§ **WORK INSTRUCTION**
Pick out the lines below that contain the string "only" and copy them all.

§ **MATERIAL TO PROCESS**
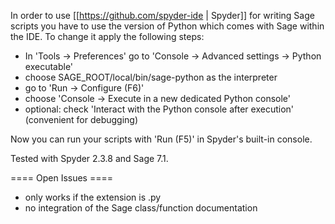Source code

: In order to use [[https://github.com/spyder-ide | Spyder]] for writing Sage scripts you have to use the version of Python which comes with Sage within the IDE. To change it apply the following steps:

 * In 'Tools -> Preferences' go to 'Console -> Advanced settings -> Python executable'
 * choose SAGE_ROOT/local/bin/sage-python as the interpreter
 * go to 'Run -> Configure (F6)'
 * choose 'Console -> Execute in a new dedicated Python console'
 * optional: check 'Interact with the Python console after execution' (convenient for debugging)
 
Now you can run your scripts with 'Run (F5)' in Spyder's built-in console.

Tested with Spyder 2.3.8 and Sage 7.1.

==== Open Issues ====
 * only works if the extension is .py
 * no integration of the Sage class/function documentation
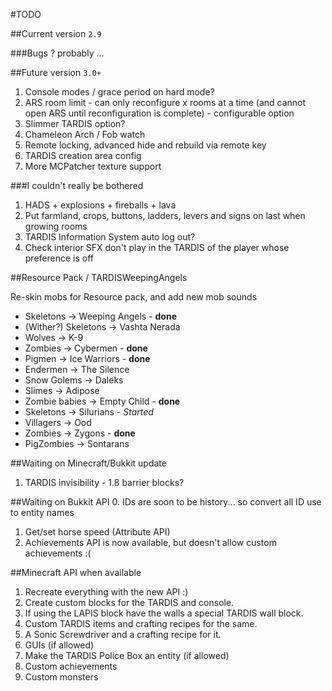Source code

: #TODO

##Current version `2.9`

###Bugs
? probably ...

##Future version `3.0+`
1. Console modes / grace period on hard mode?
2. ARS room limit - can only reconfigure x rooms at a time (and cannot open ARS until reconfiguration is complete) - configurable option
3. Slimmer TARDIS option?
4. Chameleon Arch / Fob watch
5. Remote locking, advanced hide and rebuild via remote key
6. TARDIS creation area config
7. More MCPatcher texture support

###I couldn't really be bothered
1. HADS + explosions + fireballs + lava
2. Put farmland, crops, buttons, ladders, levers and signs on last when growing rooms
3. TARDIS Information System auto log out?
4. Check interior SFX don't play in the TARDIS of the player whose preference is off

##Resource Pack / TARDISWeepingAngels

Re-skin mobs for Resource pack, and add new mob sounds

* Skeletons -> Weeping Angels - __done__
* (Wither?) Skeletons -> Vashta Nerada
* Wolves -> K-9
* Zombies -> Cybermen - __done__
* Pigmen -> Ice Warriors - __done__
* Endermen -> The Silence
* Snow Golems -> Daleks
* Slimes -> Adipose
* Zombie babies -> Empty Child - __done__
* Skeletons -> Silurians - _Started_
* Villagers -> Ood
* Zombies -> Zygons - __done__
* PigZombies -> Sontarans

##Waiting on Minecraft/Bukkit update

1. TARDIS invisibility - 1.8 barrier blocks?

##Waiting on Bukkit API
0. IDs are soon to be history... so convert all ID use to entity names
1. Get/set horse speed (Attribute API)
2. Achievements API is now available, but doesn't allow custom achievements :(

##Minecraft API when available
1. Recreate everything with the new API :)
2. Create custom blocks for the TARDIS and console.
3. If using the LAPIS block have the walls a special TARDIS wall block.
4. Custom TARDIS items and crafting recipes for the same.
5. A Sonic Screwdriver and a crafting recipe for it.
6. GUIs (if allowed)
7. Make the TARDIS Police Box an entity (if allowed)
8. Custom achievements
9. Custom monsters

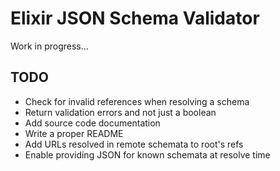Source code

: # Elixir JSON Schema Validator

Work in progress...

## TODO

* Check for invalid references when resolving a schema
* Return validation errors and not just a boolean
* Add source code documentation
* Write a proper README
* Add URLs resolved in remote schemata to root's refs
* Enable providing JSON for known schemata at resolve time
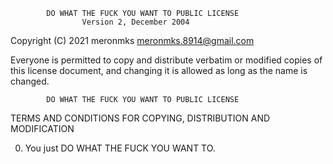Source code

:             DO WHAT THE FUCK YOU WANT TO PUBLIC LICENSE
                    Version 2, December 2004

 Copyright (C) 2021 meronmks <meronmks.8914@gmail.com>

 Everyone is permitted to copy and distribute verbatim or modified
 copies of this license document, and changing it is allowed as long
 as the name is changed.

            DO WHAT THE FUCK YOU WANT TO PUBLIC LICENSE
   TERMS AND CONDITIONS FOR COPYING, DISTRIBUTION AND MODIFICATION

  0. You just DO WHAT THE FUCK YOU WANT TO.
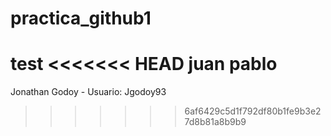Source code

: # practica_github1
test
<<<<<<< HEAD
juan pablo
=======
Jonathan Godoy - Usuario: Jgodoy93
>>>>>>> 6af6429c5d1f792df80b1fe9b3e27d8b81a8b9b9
--
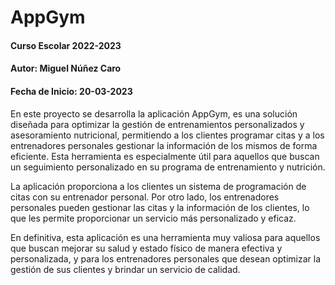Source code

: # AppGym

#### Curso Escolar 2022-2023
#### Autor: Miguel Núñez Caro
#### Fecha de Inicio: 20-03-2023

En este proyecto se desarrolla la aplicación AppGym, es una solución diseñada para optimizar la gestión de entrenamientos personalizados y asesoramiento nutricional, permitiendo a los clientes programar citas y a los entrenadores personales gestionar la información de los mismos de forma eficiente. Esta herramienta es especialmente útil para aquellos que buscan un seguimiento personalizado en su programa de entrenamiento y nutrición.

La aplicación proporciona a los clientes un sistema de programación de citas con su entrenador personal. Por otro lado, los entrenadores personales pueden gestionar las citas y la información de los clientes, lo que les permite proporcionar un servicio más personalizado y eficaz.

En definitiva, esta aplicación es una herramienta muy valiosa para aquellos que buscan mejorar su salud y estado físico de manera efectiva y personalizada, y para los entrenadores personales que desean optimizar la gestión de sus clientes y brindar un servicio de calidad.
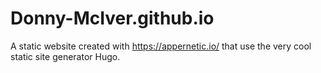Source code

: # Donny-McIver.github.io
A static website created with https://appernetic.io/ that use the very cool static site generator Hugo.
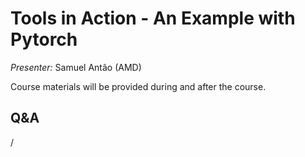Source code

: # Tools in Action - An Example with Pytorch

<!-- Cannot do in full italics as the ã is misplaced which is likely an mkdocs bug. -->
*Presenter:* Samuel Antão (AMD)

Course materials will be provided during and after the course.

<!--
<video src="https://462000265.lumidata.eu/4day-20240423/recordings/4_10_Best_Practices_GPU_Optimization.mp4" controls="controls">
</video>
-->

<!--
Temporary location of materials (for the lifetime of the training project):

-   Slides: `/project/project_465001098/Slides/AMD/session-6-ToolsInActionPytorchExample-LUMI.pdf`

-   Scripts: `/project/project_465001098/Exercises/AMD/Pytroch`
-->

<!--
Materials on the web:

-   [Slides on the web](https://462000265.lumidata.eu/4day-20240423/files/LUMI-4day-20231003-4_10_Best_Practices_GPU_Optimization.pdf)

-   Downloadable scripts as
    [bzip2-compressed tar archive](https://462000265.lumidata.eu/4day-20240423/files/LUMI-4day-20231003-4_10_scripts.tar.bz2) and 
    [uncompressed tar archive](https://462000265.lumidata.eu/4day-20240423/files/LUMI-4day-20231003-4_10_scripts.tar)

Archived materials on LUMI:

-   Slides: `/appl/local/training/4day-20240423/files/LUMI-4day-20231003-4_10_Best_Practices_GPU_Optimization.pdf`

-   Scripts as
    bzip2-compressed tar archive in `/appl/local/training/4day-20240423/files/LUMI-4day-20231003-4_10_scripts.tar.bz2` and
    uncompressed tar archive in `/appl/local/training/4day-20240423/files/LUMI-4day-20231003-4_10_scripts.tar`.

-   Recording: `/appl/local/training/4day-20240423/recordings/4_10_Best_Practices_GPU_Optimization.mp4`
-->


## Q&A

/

§ **EXERCISE RESULT**
 * only works if the extension is .py
2. ARS room limit - can only reconfigure x rooms at a time (and cannot open ARS until reconfiguration is complete) - configurable option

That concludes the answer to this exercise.